Key takeaway:  "By 11 p.m., he still had not spoken, but the news was spreading 
without him" -- welcome to the world of the modern news cycle and message 
management.  --- rick


May 1, 2011, 11:28 pm
How The Osama Announcement Leaked Out

By BRIAN STELTER

http://mediadecoder.blogs.nytimes.com/2011/05/01/how-the-osama-announcement-leaked-out/?src=twrhp

The terse announcement came just after 9:45 p.m. Sunday from Dan Pfeiffer, the 
White House communications director. “POTUS to address the nation tonight at 
10:30 PM Eastern Time,” he wrote on Twitter, sharing the same message that had 
just been transmitted to the White House press corps.

The nation’s television networks and newspapers did not know, at first, that 
President Obama would be announcing the death of Osama bin Laden, an 
extraordinary development in the nearly ten-year-long war against terrorism 
waged by the United States and its allies. But reporters in Washington 
suspected almost immediately that the announcement could be about bin Laden.

That speculation was not aired out on television immediately, but it did erupt 
on Twitter and other social networking Web sites. Wishful thinking about bin 
Laden’s death ricocheted across the Web — and then, at 10:25 p.m., while Mr. 
Obama was writing his speech, one particular tweet seemed to confirm it. Keith 
Urbahn, the chief of staff for the former defense secretary Donald Rumsfeld, 
wrote at that time, “So I’m told by a reputable person they have killed Osama 
Bin Laden. Hot damn.”

Mr. Urbahn quickly added, “Don’t know if it’s true, but let’s pray it is.” He 
was credited by many on the Web with breaking the news, though he didn’t have 
first-hand confirmation.

Within minutes of that tweet, anonymous sources at the Pentagon and the White 
House started to tell reporters the same information. ABC, CBS and NBC 
interrupted programming across the country at almost the same minute, 10:45 
p.m., with the news. “We’re hearing absolute jubilation throughout government,” 
the ABC News correspondent Martha Raddatz reported.

Brian Williams, an NBC News anchor, told viewers, “This story started to leak 
out in the public domain largely when some Congressional staffers started to 
make phone calls.”

The sources remained anonymous, as the Associated Press said, “in order to 
speak ahead of the president.” Mr. Williams said some journalists received a 
three-word e-mail that read, “Get to work.”

Mr. Obama’s address, initially planned for 10:30 p.m., was delayed repeatedly. 
CNN reported that he was writing the address himself.

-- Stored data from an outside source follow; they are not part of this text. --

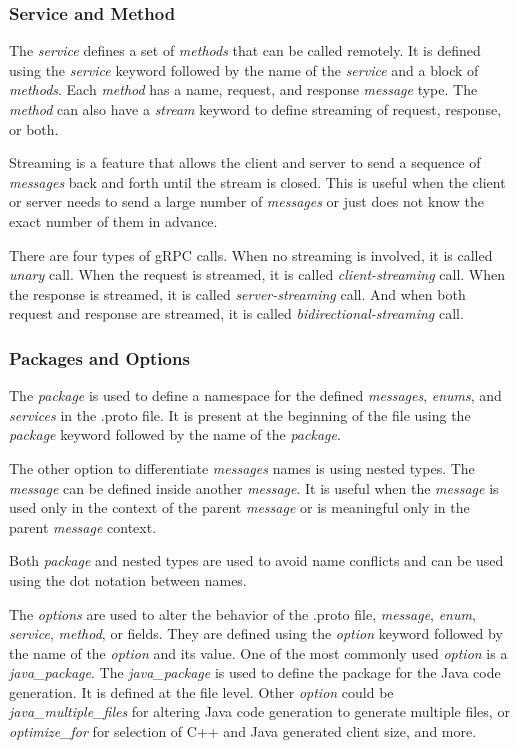 \subsubsection{Service and Method}
The \textit{service} defines a set of \textit{methods} that can be called remotely.
It is defined using the \textit{service} keyword followed by the name of the \textit{service} and a block of \textit{methods}.
Each \textit{method} has a name, request, and response \textit{message} type.
The \textit{method} can also have a \textit{stream} keyword to define streaming of request, response, or both.
\cite{protobuf-proto3}

Streaming is a feature that allows the client and server to send a sequence of \textit{messages} back and forth until the stream is closed.
This is useful when the client or server needs to send a large number of \textit{messages} or just does not know the exact number of them in advance.
\cite{protobuf-proto3}

There are four types of gRPC calls.
When no streaming is involved, it is called \textit{unary} call.
When the request is streamed, it is called \textit{client-streaming} call.
When the response is streamed, it is called \textit{server-streaming} call.
And when both request and response are streamed, it is called \textit{bidirectional-streaming} call.
\cite{grpc-core-concept}

\subsubsection{Packages and Options}
The \textit{package} is used to define a namespace for the defined \textit{messages}, \textit{enums}, and \textit{services} in the .proto file.
It is present at the beginning of the file using the \textit{package} keyword followed by the name of the \textit{package}.
\cite{protobuf-proto3}

The other option to differentiate \textit{messages} names is using nested types.
The \textit{message} can be defined inside another \textit{message}.
It is useful when the \textit{message} is used only in the context of the parent \textit{message} or is meaningful only in the parent \textit{message} context.
\cite{protobuf-proto3}

Both \textit{package} and nested types are used to avoid name conflicts and can be used using the dot notation between names.

The \textit{options} are used to alter the behavior of the .proto file, \textit{message}, \textit{enum}, \textit{service}, \textit{method}, or fields.
They are defined using the \textit{option} keyword followed by the name of the \textit{option} and its value.
One of the most commonly used \textit{option} is a \textit{java\_package}.
The \textit{java\_package} is used to define the package for the Java code generation.
It is defined at the file level.
Other \textit{option} could be \textit{java\_multiple\_files} for altering Java code generation to generate multiple files, or \textit{optimize\_for} for selection of C++ and Java generated client size, and more.
\cite{protobuf-proto3}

By 11 p.m., he still had not spoken, but the news was spreading without him. 
Shortly after the top of the hour, there were more than a dozen Facebook posts 
with the word “bin Laden” every second on Facebook. The New York Post’s Web 
site blared, “We Got Him!” The Huffington Post front page simply read, “Dead.”

And around the country, Americans gathered around televisions to digest the 
news. “This ends a chapter in the global war on terrorism which has defined a 
generation,” the NBC correspondent Richard Engel said.

One Twitter user in California said her whole family was watching, including 
her nine-year-old child. “We’re explaining who Osama Bin Laden is,” she wrote.

Her child was born several months after the Sept. 11, 2001 terrorist attacks.